_Exercise_: An exact copy of each line below is needed, with no images in it.

Supplied records below:

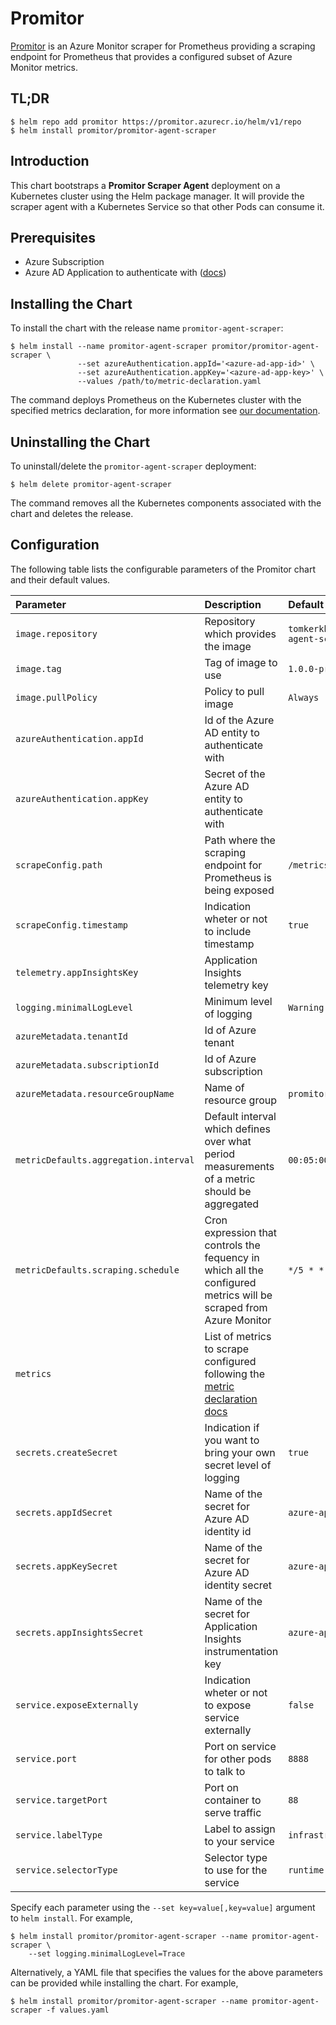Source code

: # Promitor

[Promitor](https://promitor.io/) is an Azure Monitor scraper for Prometheus providing a scraping endpoint for Prometheus that provides a configured subset of Azure Monitor metrics.

## TL;DR

```console
$ helm repo add promitor https://promitor.azurecr.io/helm/v1/repo
$ helm install promitor/promitor-agent-scraper
```

## Introduction

This chart bootstraps a **Promitor Scraper Agent** deployment on a Kubernetes cluster using the Helm package manager. It will provide the scraper agent with a Kubernetes Service so that other Pods can consume it.

## Prerequisites

- Azure Subscription
- Azure AD Application to authenticate with ([docs](https://promitor.io/configuration/#authentication-with-azure-monitor))

## Installing the Chart

To install the chart with the release name `promitor-agent-scraper`:

```console
$ helm install --name promitor-agent-scraper promitor/promitor-agent-scraper \
               --set azureAuthentication.appId='<azure-ad-app-id>' \
               --set azureAuthentication.appKey='<azure-ad-app-key>' \
               --values /path/to/metric-declaration.yaml
```

The command deploys Prometheus on the Kubernetes cluster with the specified metrics declaration, for more information see [our documentation](https://promitor.io/deployment/#using-our-helm-chart).

## Uninstalling the Chart

To uninstall/delete the `promitor-agent-scraper` deployment:

```console
$ helm delete promitor-agent-scraper
```

The command removes all the Kubernetes components associated with the chart and deletes the release.

## Configuration

The following table lists the configurable parameters of the Promitor chart and their default values.

| Parameter                  | Description              | Default              |
|:---------------------------|:-------------------------|:---------------------|
| `image.repository`  | Repository which provides the image | `tomkerkhove/promitor-agent-scraper` |
| `image.tag`  | Tag of image to use | `1.0.0-preview-8`            |
| `image.pullPolicy`  | Policy to pull image | `Always`            |
| `azureAuthentication.appId`  | Id of the Azure AD entity to authenticate with |             |
| `azureAuthentication.appKey`  | Secret of the Azure AD entity to authenticate with |             |
| `scrapeConfig.path`  | Path where the scraping endpoint for Prometheus is being exposed | `/metrics`            |
| `scrapeConfig.timestamp`  | Indication wheter or not to include timestamp | `true`            |
| `telemetry.appInsightsKey`  | Application Insights telemetry key |             |
| `logging.minimalLogLevel`  | Minimum level of logging | `Warning`            |
| `azureMetadata.tenantId`  | Id of Azure tenant |             |
| `azureMetadata.subscriptionId`  | Id of Azure subscription |             |
| `azureMetadata.resourceGroupName`  | Name of resource group | `promitor`            |
| `metricDefaults.aggregation.interval`  | Default interval which defines over what period measurements of a metric should be aggregated | `00:05:00`            |
| `metricDefaults.scraping.schedule`  | Cron expression that controls the fequency in which all the configured metrics will be scraped from Azure Monitor | `*/5 * * * *`            |
| `metrics`  | List of metrics to scrape configured following the [metric declaration docs](https://promitor.io/configuration/metrics/) |        |
| `secrets.createSecret`  | Indication if you want to bring your own secret level of logging | `true`            |
| `secrets.appIdSecret`  | Name of the secret for Azure AD identity id | `azure-app-id`            |
| `secrets.appKeySecret`  | Name of the secret for Azure AD identity secret | `azure-app-key`            |
| `secrets.appInsightsSecret`  | Name of the secret for Application Insights instrumentation key | `azure-appinsights-key`            |
| `service.exposeExternally`  | Indication wheter or not to expose service externally | `false`            |
| `service.port`  | Port on service for other pods to talk to | `8888`            |
| `service.targetPort`  | Port on container to serve traffic | `88`            |
| `service.labelType`  | Label to assign to your service | `infrastructure`            |
| `service.selectorType`  | Selector type to use for the service | `runtime`            |

Specify each parameter using the `--set key=value[,key=value]` argument to `helm install`. For example,

```console
$ helm install promitor/promitor-agent-scraper --name promitor-agent-scraper \
    --set logging.minimalLogLevel=Trace
```

Alternatively, a YAML file that specifies the values for the above parameters can be provided while installing the chart. For example,

```console
$ helm install promitor/promitor-agent-scraper --name promitor-agent-scraper -f values.yaml
```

End of Supplied records.

_Your solution_:
Source code

: # Promitor

[Promitor](https://promitor.io/) is an Azure Monitor scraper for Prometheus providing a scraping endpoint for Prometheus that provides a configured subset of Azure Monitor metrics.

## TL;DR

```console
$ helm repo add promitor https://promitor.azurecr.io/helm/v1/repo
$ helm install promitor/promitor-agent-scraper
```

## Introduction

This chart bootstraps a **Promitor Scraper Agent** deployment on a Kubernetes cluster using the Helm package manager. It will provide the scraper agent with a Kubernetes Service so that other Pods can consume it.

## Prerequisites

- Azure Subscription
- Azure AD Application to authenticate with ([docs](https://promitor.io/configuration/#authentication-with-azure-monitor))

## Installing the Chart

To install the chart with the release name `promitor-agent-scraper`:

```console
$ helm install --name promitor-agent-scraper promitor/promitor-agent-scraper \
               --set azureAuthentication.appId='<azure-ad-app-id>' \
               --set azureAuthentication.appKey='<azure-ad-app-key>' \
               --values /path/to/metric-declaration.yaml
```

The command deploys Prometheus on the Kubernetes cluster with the specified metrics declaration, for more information see [our documentation](https://promitor.io/deployment/#using-our-helm-chart).

## Uninstalling the Chart

To uninstall/delete the `promitor-agent-scraper` deployment:

```console
$ helm delete promitor-agent-scraper
```

The command removes all the Kubernetes components associated with the chart and deletes the release.

## Configuration

The following table lists the configurable parameters of the Promitor chart and their default values.

| Parameter                  | Description              | Default              |
|:---------------------------|:-------------------------|:---------------------|
| `image.repository`  | Repository which provides the image | `tomkerkhove/promitor-agent-scraper` |
| `image.tag`  | Tag of image to use | `1.0.0-preview-8`            |
| `image.pullPolicy`  | Policy to pull image | `Always`            |
| `azureAuthentication.appId`  | Id of the Azure AD entity to authenticate with |             |
| `azureAuthentication.appKey`  | Secret of the Azure AD entity to authenticate with |             |
| `scrapeConfig.path`  | Path where the scraping endpoint for Prometheus is being exposed | `/metrics`            |
| `scrapeConfig.timestamp`  | Indication wheter or not to include timestamp | `true`            |
| `telemetry.appInsightsKey`  | Application Insights telemetry key |             |
| `logging.minimalLogLevel`  | Minimum level of logging | `Warning`            |
| `azureMetadata.tenantId`  | Id of Azure tenant |             |
| `azureMetadata.subscriptionId`  | Id of Azure subscription |             |
| `azureMetadata.resourceGroupName`  | Name of resource group | `promitor`            |
| `metricDefaults.aggregation.interval`  | Default interval which defines over what period measurements of a metric should be aggregated | `00:05:00`            |
| `metricDefaults.scraping.schedule`  | Cron expression that controls the fequency in which all the configured metrics will be scraped from Azure Monitor | `*/5 * * * *`            |
| `metrics`  | List of metrics to scrape configured following the [metric declaration docs](https://promitor.io/configuration/metrics/) |        |
| `secrets.createSecret`  | Indication if you want to bring your own secret level of logging | `true`            |
| `secrets.appIdSecret`  | Name of the secret for Azure AD identity id | `azure-app-id`            |
| `secrets.appKeySecret`  | Name of the secret for Azure AD identity secret | `azure-app-key`            |
| `secrets.appInsightsSecret`  | Name of the secret for Application Insights instrumentation key | `azure-appinsights-key`            |
| `service.exposeExternally`  | Indication wheter or not to expose service externally | `false`            |
| `service.port`  | Port on service for other pods to talk to | `8888`            |
| `service.targetPort`  | Port on container to serve traffic | `88`            |
| `service.labelType`  | Label to assign to your service | `infrastructure`            |
| `service.selectorType`  | Selector type to use for the service | `runtime`            |

Specify each parameter using the `--set key=value[,key=value]` argument to `helm install`. For example,

```console
$ helm install promitor/promitor-agent-scraper --name promitor-agent-scraper \
    --set logging.minimalLogLevel=Trace
```

Alternatively, a YAML file that specifies the values for the above parameters can be provided while installing the chart. For example,

```console
$ helm install promitor/promitor-agent-scraper --name promitor-agent-scraper -f values.yaml
```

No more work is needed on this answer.